TRY IT → For the data below, report how many lines include the word "filesystem", and write nothing else.

INPUT RECORDS Block Start

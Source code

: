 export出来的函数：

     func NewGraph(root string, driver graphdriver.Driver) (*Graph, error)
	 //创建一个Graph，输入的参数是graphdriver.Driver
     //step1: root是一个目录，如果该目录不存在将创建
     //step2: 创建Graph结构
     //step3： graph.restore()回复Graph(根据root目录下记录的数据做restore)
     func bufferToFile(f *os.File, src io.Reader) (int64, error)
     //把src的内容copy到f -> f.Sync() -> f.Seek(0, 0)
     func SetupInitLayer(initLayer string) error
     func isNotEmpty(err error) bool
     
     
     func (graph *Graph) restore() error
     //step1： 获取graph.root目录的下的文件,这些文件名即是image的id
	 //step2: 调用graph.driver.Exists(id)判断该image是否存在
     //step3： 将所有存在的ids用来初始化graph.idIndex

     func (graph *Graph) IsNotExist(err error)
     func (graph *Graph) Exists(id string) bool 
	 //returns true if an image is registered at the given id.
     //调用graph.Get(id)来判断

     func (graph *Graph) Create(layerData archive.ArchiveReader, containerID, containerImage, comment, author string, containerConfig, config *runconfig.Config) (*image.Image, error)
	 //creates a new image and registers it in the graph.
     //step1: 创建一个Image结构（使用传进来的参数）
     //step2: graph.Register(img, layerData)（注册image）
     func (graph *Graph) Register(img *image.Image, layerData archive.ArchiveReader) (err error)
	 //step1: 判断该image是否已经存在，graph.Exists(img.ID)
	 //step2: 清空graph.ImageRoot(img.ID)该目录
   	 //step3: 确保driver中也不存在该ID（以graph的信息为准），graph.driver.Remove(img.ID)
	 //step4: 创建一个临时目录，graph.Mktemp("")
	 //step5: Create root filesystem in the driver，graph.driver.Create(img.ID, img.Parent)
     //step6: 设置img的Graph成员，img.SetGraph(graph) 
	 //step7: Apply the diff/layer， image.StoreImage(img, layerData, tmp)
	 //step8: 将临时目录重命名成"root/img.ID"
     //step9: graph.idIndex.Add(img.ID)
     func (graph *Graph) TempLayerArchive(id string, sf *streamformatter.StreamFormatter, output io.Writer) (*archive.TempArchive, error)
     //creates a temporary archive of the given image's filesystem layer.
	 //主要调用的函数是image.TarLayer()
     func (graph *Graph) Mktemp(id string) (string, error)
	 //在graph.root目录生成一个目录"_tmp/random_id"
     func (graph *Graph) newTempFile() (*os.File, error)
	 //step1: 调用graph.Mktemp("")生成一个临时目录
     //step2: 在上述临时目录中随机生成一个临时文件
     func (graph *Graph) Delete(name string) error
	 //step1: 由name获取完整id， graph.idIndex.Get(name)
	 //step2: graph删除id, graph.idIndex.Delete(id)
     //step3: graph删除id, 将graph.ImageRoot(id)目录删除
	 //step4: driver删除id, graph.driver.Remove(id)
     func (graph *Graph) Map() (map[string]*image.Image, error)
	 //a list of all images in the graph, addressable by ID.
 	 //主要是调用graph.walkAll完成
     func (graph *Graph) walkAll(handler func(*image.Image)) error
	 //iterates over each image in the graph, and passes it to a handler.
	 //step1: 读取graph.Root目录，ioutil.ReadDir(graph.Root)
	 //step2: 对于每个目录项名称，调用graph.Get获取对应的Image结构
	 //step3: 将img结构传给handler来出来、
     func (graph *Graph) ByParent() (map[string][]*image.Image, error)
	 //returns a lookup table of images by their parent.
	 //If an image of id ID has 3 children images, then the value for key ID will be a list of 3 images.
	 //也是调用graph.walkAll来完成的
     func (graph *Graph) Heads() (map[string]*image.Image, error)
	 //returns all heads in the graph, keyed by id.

INPUT RECORDS Block End

FINISHED TASK → 2